Airport was directed by George Seaton, and the film is based on Arthur Hailey’s 1968 novel of the same name.

The story revolves around Mel Bakersfeld (played by Burt Lancaster), the weary, duty-driven airport manager. On one snowy night, he’s juggling runway closures, irate passengers, a wife who’s had it with his job, and oh, did I mention a bomb on an airborne plane? Yep, Mel’s got his hands full.

Our lead man Lancaster is ably supported by Dean Martin, who slips into the shoes of playboy pilot, Vernon Demerest.
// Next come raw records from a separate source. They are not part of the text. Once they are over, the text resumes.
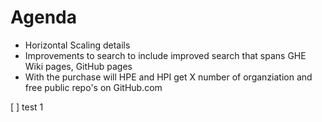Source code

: # Agenda

* Horizontal Scaling details
* Improvements to search to include improved search that spans GHE Wiki pages, GitHub pages
* With the purchase will HPE and HPI get X number of organziation and free public repo's on GitHub.com

[ ] test 1
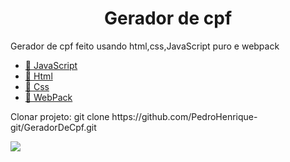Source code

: <h1 align="center">Gerador de cpf</h1>

<p align="left">
  Gerador de cpf feito usando html,css,JavaScript puro e webpack<br>
</p>

<p align="left">
    <ul>
        <li><a href="https://developer.mozilla.org/pt-BR/docs/Aprender/JavaScript">🔗 JavaScript</a></li>
        <li><a href="https://developer.mozilla.org/pt-BR/docs/Web/HTML">🔗 Html</a></li>
        <li><a href="https://developer.mozilla.org/pt-BR/docs/Web/CSS">🔗 Css</a></li>
       <li><a href="https://webpack.js.org/">🔗 WebPack</a></li>
    </ul>
</p>

<p align="left">
    Clonar projeto: git clone https://github.com/PedroHenrique-git/GeradorDeCpf.git
</p>

<img src="exemplo.png"/>
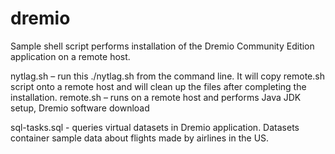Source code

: # dremio

Sample shell script performs installation of the Dremio Community Edition application on a remote host.

nytlag.sh – run this ./nytlag.sh from the command line. It will copy remote.sh script onto a remote host and will clean up the files after completing the installation.
remote.sh – runs on a remote host and performs Java JDK setup, Dremio software download

sql-tasks.sql - queries virtual datasets in Dremio application. Datasets container sample data about flights made by airlines in the US.
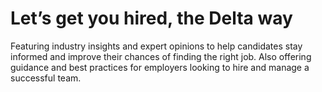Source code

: # Let’s get you hired, the Delta way

Featuring industry insights and expert opinions to help candidates stay informed and improve their chances of finding the right job. Also offering guidance and best practices for employers looking to hire and manage a successful team.
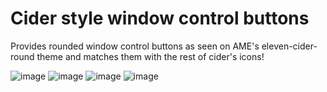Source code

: # Cider style window control buttons

Provides rounded window control buttons as seen on AME's eleven-cider-round theme and matches them with the rest of cider's icons!

![image](https://user-images.githubusercontent.com/42164502/177070043-d11ee248-bccb-4875-ac0f-9a847d79a133.png)
![image](https://user-images.githubusercontent.com/42164502/177070062-b6538a15-98da-4df5-a922-e4fc14a92be4.png)
![image](https://user-images.githubusercontent.com/42164502/177070075-71f5bbd1-b054-4374-898f-b942825492ba.png)
![image](https://user-images.githubusercontent.com/42164502/177070085-01ceb7da-4f93-46fa-a1bc-cfaf67d7642a.png)
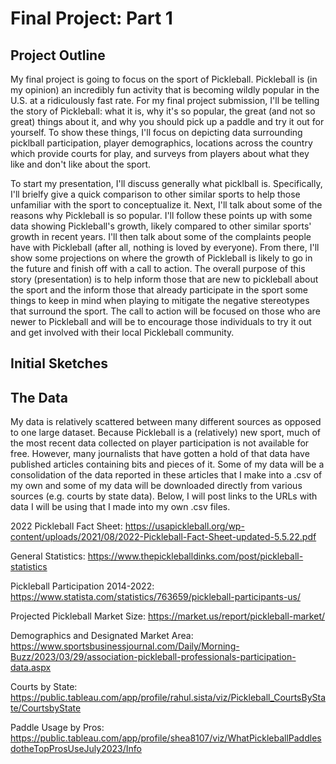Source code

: # Final Project: Part 1


## Project Outline

My final project is going to focus on the sport of Pickleball. Pickleball is (in my opinion) an incredibly fun activity that is becoming wildly popular in the U.S. at a ridiculously fast rate. For my final project submission, I'll be telling the story of Pickleball: what it is, why it's so popular, the great (and not so great) things about it, and why you should pick up a paddle and try it out for yourself. To show these things, I'll focus on depicting data surrounding picklball participation, player demographics, locations across the country which provide courts for play, and surveys from players about what they like and don't like about the sport. 

To start my presentation, I'll discuss generally what picklball is. Specifically, I'll brielfy give a quick comparison to other similar sports to help those unfamiliar with the sport to conceptualize it. Next, I'll talk about some of the reasons why Pickleball is so popular. I'll follow these points up with some data showing Pickleball's growth, likely compared to other similar sports' growth in recent years. I'll then talk about some of the complaints people have with Pickleball (after all, nothing is loved by everyone). From there, I'll show some projections on where the growth of Pickleball is likely to go in the future and finish off with a call to action. The overall purpose of this story (presentation) is to help inform those that are new to pickleball about the sport and the inform those that already participate in the sport some things to keep in mind when playing to mitigate the negative stereotypes that surround the sport. The call to action will be focused on those who are newer to Pickleball and will be to encourage those individuals to try it out and get involved with their local Pickleball community.


## Initial Sketches


## The Data

My data is relatively scattered between many different sources as opposed to one large dataset. Because Pickleball is a (relatively) new sport, much of the most recent data collected on player participation is not available for free. However, many journalists that have gotten a hold of that data have published articles containing bits and pieces of it. Some of my data will be a consolidation of the data reported in these articles that I make into a .csv of my own and some of my data will be downloaded directly from various sources (e.g. courts by state data). Below, I will post links to the URLs with data I will be using that I made into my own .csv files.

2022 Pickleball Fact Sheet: https://usapickleball.org/wp-content/uploads/2021/08/2022-Pickleball-Fact-Sheet-updated-5.5.22.pdf

General Statistics: https://www.thepickleballdinks.com/post/pickleball-statistics

Pickleball Participation 2014-2022: https://www.statista.com/statistics/763659/pickleball-participants-us/

Projected Pickleball Market Size: https://market.us/report/pickleball-market/

Demographics and Designated Market Area: https://www.sportsbusinessjournal.com/Daily/Morning-Buzz/2023/03/29/association-pickleball-professionals-participation-data.aspx

Courts by State: https://public.tableau.com/app/profile/rahul.sista/viz/Pickleball_CourtsByState/CourtsbyState

Paddle Usage by Pros: https://public.tableau.com/app/profile/shea8107/viz/WhatPickleballPaddlesdotheTopProsUseJuly2023/Info
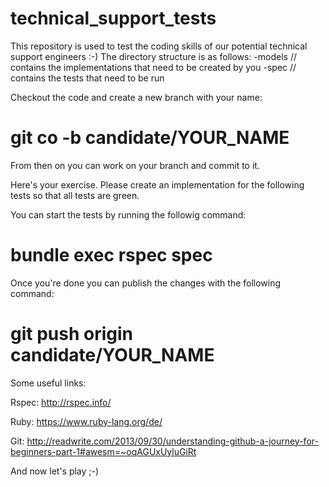 technical_support_tests
=======================
This repository is used to test the coding skills of our potential technical support engineers :-)
The directory structure is as follows:
-models // contains the implementations that need to be created by you
-spec   // contains the tests that need to be run

Checkout the code and create a new branch with your name:
# git co -b candidate/YOUR_NAME

From then on you can work on your branch and commit to it.

Here's your exercise.
Please create an implementation for the following tests so that all tests are green.

You can start the tests by running the followig command:
# bundle exec rspec spec

Once you're done you can publish the changes with the following command:
# git push origin candidate/YOUR_NAME


Some useful links:

Rspec: http://rspec.info/

Ruby: https://www.ruby-lang.org/de/

Git: http://readwrite.com/2013/09/30/understanding-github-a-journey-for-beginners-part-1#awesm=~oqAGUxUyluGiRt


And now let's play ;-)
Vernon’s got his own share of problems, mainly an unplanned pregnancy with a stewardess (the iconic Jacqueline Bisset).

However, the real tension in Airport boils down to a distraught bomber on board the flight. He’s schemed up a plan to blow up the plane, hoping his wife will get the insurance money (talk about going to extremes, right?). Enter Joe Patroni (George Kennedy), a sassy and tough chief mechanic, tasked with getting a stuck plane off the snowy runway and playing an unexpected hero in the climax.

As for our supporting cast, it’s an ensemble to write home about. We’ve got Jean Seberg as Tanya Livingston, Mel’s sidekick and chief customer relations agent. There’s also the Oscar-nominated Helen Hayes playing the cunning little old stowaway, Ada Quonsett. She’s an absolute scene-stealer, weaving in and out of the story, scoring free flights with her wits.

Through gripping narratives, the film, in a rather dramatic manner, showcases the underbelly of 1970s air travel. From technical dilemmas, personal dramas, to the palpable tension of an impending disaster, the movie paints a turbulent (pun intended!) picture of the aviation world.

All in all, Airport is a joyride (again, pun totally intended) filled with drama, suspense, romance, and a bit of old-school airport glamour. They sure don’t make ’em like this anymore!

The ’70s began with a bang for Universal Pictures, as Airport soared high on the box office charts. The movie grossed a whopping $100.5 million in the US alone, making it one of the top grossers of 1970. That’s a lot of tickets and probably a ton of popcorn. Considering the film had a budget of around $10 million, Universal must’ve been throwing some pretty swanky office parties that year.

Brace for impact!”—is probably what the producers thought when the reviews started pouring in, because, let’s face it, critics can be a tricky bunch. The film garnered mixed reviews, but even the harshest critics couldn’t deny its entertainment value.

While some found it a touch melodramatic (it is a disaster flick, after all), others appreciated the film’s meticulous production design and multi-layered narrative. The highlight? Helen Hayes snagged an Oscar for Best Supporting Actress for her role as the sprightly stowaway, Ada Quonsett. I mean, come on, a cheeky old lady outsmarting airport security? Who wouldn’t give her an award?

Airport also earned nine other Academy Award nominations, including Best Picture. It may not have been the darling of every critic, but the Academy sure showed it some love.

Airport earned nine other Academy Award nominations, including Best Picture

The film’s success also spawned a slew of sequels and arguably gave birth to the “disaster film” genre of the ’70s. So, while Airport had its fair share of turbulence with critics, its legacy is undeniably grounded in cinema history.

Alright, let’s land this plane! Airport might be packed with dramatic moments, campy scenes, and iconic performances, but it’s these exact qualities that make it a must-watch. Whether you’re in for the nostalgia trip or just curious about the roots of the disaster genre, hopping aboard this cinematic flight on Netflix is a journey worth taking. Airport is streaming now.